Imagine: Your architect has finished the contract documents, and your project has gone out to bid. Then, the worst-case scenario happens–the lowest responsible bid is over your budget. You now face a difficult decision. Either you can find more funding, or your architect can start the value engineering process.
Value engineering (also known as value management) is the act of reexamining drawings, specifications, and product recommendations to find alternative, lower-priced solutions. The goal is to reduce the project’s initial cost without sacrificing quality and functionality.
Value engineering is a normal part of any building project. In our experience, however, successful projects occur when architects find ways to reduce costs throughout the design process, rather than after bidding occurs.
This article will explain value engineering, and how to prevent it from occurring after bidding. By the end of the article, you will be better prepared to manage costs throughout your building project.
What is Value Engineering?
Your architect starts value engineering by analyzing the building’s features, systems, equipment, and materials and researching alternative solutions. They are looking to achieve the desired function at the best possible price.
Although value engineering reduces initial cost, you shouldn’t confuse the process with “cost-cutting.” Your architect should consider the long-term costs of building ownership, as well as the initial construction cost. If you laser-focus on initial costs, you risk increasing the long-term expense of maintenance and material replacement.
The goal is to ensure you get the quality you need within your allotted budget.
Why Does Value Engineering Occur?
Value engineering occurs when your architect identifies a budget issue. This scenario can occur at any stage of the design process.
For example, in Design Development, your architect can find materials and products that give you the best possible value. Depending on the project delivery method, the design team may collaborate with your contractor to get accurate cost estimates.
As mentioned, value engineering sometimes occurs when bids are too high. In general, value engineering after bidding should be the last resort. If value engineering occurs after bidding, it could signify that the architect did not anticipate costs properly during the design process or some other economic factor impacted construction costs.
For example, inflation and supply chain shortages can drive up material costs and create high bids. Policy changes like tariffs can even increase material prices overnight.
In short, your architect should manage costs throughout the design process, but in some cases, value engineering after bidding may be necessary.
Learn more by reading about how to prepare for an uncertain building materials market.
How Can You Avoid Value Engineering After Bidding?

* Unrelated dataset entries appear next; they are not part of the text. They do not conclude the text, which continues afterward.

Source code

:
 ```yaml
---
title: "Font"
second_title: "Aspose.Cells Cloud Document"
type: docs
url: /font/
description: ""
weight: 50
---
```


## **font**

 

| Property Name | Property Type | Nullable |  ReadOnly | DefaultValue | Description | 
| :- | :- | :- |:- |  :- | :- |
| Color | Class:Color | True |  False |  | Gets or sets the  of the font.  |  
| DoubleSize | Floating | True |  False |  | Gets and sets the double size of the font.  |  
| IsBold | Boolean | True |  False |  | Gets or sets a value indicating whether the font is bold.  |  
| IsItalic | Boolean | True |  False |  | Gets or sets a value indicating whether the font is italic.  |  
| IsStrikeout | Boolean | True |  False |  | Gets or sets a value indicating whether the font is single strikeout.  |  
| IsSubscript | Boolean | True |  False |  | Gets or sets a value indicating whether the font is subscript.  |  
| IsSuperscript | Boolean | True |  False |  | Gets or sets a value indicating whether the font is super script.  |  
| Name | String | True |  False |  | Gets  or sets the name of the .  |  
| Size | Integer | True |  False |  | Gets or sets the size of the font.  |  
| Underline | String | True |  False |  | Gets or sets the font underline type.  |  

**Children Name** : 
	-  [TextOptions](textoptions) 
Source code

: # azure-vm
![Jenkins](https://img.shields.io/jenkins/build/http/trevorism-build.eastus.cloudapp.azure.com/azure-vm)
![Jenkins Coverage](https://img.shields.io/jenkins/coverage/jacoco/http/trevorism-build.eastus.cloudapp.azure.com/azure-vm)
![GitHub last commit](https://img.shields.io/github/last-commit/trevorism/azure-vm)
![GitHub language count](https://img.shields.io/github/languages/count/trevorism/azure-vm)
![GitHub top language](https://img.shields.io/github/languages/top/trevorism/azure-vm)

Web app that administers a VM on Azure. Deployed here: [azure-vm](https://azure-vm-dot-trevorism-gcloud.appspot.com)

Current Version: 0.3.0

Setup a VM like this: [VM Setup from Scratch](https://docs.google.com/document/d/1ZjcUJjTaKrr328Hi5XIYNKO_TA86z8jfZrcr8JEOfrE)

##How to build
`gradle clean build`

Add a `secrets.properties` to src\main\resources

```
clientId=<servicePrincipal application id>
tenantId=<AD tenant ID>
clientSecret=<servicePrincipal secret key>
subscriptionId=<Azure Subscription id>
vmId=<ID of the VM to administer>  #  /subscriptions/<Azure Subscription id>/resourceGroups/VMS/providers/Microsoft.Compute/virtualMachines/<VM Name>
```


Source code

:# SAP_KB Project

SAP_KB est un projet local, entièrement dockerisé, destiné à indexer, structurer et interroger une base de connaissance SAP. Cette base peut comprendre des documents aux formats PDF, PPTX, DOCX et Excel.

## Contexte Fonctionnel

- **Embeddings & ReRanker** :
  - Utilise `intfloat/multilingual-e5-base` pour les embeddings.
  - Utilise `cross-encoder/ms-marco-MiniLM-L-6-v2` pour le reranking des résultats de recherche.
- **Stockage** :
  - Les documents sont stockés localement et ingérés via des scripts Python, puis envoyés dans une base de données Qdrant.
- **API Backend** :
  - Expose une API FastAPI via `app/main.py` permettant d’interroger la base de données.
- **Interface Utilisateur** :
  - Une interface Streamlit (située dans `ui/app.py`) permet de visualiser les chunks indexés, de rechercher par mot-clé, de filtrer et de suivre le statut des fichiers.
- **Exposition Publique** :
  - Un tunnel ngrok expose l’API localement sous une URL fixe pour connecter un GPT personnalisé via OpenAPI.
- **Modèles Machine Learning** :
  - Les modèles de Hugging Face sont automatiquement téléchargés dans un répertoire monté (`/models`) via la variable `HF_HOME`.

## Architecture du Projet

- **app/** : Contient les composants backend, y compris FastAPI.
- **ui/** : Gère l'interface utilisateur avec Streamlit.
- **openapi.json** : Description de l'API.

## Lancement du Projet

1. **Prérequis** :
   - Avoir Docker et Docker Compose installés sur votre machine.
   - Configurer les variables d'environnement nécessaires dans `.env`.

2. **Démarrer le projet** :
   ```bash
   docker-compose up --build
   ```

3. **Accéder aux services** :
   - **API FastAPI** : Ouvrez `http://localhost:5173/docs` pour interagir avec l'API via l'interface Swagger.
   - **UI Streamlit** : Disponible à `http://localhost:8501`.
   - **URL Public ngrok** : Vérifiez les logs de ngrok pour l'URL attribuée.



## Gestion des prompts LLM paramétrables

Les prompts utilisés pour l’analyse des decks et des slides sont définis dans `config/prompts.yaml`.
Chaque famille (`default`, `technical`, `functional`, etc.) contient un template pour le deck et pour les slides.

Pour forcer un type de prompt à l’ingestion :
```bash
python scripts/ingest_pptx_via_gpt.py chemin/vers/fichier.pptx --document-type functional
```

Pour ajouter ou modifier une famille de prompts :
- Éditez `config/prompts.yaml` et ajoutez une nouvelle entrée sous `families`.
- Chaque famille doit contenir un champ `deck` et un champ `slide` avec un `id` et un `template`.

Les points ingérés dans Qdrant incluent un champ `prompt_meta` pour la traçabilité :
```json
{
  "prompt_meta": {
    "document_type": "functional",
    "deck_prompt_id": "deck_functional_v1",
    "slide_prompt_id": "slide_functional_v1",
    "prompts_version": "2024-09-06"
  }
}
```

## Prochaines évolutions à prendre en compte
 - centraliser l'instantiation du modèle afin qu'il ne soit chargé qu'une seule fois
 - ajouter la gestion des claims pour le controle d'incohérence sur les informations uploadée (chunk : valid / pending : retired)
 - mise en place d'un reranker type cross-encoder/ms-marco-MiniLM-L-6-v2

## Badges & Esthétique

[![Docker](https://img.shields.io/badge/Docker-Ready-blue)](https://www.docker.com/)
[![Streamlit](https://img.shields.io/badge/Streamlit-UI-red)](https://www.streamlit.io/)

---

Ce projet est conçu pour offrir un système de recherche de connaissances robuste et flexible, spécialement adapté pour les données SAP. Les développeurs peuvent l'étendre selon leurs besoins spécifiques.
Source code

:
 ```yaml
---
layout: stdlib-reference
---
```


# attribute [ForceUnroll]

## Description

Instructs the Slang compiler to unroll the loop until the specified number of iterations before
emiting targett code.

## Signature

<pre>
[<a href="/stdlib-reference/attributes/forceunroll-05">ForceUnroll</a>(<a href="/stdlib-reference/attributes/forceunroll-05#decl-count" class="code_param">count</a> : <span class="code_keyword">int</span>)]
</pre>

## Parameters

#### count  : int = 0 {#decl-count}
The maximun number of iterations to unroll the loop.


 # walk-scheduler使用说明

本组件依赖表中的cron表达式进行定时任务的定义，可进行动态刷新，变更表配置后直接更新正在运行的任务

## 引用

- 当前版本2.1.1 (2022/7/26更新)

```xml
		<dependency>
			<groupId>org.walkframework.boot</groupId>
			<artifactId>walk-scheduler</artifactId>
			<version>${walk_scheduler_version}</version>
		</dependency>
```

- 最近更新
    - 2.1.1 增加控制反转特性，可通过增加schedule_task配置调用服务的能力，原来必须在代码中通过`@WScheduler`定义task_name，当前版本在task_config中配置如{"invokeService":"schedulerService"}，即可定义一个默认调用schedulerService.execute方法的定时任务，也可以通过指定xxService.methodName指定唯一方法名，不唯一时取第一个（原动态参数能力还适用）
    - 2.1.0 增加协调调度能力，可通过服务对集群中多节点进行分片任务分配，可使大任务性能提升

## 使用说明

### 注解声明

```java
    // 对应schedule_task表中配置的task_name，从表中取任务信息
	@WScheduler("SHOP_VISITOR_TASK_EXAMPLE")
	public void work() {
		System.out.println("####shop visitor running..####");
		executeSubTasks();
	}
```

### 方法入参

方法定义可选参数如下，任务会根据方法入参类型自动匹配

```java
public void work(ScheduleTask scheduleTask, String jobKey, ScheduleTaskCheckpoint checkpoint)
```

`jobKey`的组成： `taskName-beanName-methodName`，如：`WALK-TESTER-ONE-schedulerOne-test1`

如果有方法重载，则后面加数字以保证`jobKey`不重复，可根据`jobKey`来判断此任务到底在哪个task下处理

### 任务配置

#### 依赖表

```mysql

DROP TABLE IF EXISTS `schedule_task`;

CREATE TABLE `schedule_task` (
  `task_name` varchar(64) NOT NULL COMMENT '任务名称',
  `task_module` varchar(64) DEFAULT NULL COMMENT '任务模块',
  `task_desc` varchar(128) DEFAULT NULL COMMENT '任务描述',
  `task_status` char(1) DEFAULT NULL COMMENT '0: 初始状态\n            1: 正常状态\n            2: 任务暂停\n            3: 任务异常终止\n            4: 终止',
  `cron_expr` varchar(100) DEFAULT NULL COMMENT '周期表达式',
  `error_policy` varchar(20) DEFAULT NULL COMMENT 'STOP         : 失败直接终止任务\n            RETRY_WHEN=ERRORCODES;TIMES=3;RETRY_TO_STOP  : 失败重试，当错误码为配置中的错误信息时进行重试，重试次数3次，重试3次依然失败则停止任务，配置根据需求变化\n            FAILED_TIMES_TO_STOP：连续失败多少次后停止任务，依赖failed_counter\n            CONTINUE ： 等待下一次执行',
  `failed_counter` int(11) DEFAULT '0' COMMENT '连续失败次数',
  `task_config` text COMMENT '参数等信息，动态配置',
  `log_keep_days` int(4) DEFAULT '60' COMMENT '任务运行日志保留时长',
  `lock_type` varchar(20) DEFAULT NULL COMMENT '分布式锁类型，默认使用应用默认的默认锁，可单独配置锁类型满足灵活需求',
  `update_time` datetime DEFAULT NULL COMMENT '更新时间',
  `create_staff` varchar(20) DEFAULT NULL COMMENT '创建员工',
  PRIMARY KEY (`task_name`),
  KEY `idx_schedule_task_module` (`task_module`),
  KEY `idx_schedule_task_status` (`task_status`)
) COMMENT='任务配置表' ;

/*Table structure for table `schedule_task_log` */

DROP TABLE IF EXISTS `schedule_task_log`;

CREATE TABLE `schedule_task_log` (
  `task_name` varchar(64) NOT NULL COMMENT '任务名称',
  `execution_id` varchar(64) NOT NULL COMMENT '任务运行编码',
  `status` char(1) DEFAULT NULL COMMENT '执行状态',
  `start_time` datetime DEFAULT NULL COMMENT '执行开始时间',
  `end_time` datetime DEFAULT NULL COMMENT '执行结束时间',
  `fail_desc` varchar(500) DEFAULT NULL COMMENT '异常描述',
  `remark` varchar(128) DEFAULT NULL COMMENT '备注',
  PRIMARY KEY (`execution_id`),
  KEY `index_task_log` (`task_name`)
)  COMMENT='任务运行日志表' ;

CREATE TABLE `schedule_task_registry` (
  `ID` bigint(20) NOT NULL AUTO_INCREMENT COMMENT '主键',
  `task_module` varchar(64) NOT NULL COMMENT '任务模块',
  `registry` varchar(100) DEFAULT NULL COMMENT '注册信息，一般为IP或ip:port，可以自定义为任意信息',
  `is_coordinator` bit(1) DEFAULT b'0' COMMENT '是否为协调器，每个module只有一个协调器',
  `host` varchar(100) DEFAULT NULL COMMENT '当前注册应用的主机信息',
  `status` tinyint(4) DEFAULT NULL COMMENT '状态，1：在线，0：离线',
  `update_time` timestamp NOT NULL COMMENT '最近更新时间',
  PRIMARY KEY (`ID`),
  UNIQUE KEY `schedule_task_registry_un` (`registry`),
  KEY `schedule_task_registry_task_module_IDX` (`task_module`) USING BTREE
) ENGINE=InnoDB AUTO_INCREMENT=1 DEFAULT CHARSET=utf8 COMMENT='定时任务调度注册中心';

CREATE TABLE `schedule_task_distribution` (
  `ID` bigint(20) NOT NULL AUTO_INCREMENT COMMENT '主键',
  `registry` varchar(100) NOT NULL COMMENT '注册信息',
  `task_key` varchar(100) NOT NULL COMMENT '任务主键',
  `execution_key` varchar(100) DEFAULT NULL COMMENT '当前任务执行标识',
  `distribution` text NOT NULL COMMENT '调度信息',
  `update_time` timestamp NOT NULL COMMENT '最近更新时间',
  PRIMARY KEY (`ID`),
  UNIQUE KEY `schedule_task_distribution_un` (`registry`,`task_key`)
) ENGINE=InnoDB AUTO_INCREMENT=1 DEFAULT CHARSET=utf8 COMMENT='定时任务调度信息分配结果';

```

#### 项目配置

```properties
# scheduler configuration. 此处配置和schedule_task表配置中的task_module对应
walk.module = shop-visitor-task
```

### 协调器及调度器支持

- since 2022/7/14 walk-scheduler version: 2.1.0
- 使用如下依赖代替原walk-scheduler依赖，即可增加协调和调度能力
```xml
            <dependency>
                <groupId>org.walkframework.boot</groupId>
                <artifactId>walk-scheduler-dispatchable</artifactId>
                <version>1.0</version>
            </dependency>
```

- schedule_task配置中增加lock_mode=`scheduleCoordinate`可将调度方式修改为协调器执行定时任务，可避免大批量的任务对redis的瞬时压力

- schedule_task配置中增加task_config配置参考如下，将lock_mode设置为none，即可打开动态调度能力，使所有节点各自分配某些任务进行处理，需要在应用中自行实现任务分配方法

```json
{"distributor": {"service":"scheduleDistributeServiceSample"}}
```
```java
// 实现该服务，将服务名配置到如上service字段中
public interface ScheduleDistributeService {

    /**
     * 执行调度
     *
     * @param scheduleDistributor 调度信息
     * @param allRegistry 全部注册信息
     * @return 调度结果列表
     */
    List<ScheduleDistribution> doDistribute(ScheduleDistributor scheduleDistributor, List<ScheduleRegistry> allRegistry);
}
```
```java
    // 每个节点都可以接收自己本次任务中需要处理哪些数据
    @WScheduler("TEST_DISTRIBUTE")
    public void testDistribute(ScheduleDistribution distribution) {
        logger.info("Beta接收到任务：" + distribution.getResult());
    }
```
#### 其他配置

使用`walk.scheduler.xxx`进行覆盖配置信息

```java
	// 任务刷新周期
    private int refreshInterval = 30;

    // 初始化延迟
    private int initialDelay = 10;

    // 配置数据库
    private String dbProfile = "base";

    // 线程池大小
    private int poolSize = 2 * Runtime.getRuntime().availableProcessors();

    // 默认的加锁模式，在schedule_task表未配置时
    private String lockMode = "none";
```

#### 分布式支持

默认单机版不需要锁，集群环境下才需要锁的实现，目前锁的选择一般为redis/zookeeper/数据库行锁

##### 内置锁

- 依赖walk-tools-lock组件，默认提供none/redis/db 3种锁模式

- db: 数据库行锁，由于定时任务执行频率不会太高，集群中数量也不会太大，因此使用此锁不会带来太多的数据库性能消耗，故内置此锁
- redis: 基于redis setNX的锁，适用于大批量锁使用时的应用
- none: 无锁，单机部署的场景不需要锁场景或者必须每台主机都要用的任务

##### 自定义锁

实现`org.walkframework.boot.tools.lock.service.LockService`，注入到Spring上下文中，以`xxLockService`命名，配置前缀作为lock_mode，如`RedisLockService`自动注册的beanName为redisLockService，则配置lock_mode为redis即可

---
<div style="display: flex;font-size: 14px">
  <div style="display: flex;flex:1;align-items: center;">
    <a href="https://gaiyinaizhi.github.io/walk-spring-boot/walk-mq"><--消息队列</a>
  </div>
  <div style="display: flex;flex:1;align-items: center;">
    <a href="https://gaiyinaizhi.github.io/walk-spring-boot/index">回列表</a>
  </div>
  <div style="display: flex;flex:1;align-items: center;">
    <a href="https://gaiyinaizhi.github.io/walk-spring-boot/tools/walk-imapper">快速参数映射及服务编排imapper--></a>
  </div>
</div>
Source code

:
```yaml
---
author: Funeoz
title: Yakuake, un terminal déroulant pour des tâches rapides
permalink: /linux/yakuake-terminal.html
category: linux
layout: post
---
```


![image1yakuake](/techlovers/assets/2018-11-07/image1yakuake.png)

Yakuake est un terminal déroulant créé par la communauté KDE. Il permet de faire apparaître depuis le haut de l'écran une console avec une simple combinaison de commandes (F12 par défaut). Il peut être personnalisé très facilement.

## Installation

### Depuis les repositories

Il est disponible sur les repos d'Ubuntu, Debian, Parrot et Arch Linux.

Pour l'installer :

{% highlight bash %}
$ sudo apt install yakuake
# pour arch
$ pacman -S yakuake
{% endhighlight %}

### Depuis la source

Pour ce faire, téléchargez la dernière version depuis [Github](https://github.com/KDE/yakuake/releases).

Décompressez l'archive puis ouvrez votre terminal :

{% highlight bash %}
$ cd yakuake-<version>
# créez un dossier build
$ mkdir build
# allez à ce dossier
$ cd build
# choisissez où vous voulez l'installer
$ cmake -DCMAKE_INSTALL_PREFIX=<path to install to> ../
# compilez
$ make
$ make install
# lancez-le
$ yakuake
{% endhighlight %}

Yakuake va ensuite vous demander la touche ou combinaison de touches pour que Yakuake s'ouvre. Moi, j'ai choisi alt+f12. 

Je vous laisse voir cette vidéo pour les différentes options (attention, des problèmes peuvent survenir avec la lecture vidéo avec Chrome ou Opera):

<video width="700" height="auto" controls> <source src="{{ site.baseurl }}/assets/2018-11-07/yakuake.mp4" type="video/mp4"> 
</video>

Ideally, your architect will manage costs while designing your project and avoid value engineering after bidding. Your architect has a few tools at their disposal to keep the project within budget.
1. Align Goals and Budget
First, your architect should make sure your goals align with your budget at the project’s onset. If your budget cannot cover your project, you can reduce the scope or remove programming elements.
When removing programming elements, consider each area’s cost per square foot. For example, if your building contains an office and a warehouse, the office will have a higher cost per square foot than the warehouse.
Using an average cost per square foot for the entire building would result in fewer savings if you solely removed warehouse areas. Working with your architect to find the right balance of savings is crucial.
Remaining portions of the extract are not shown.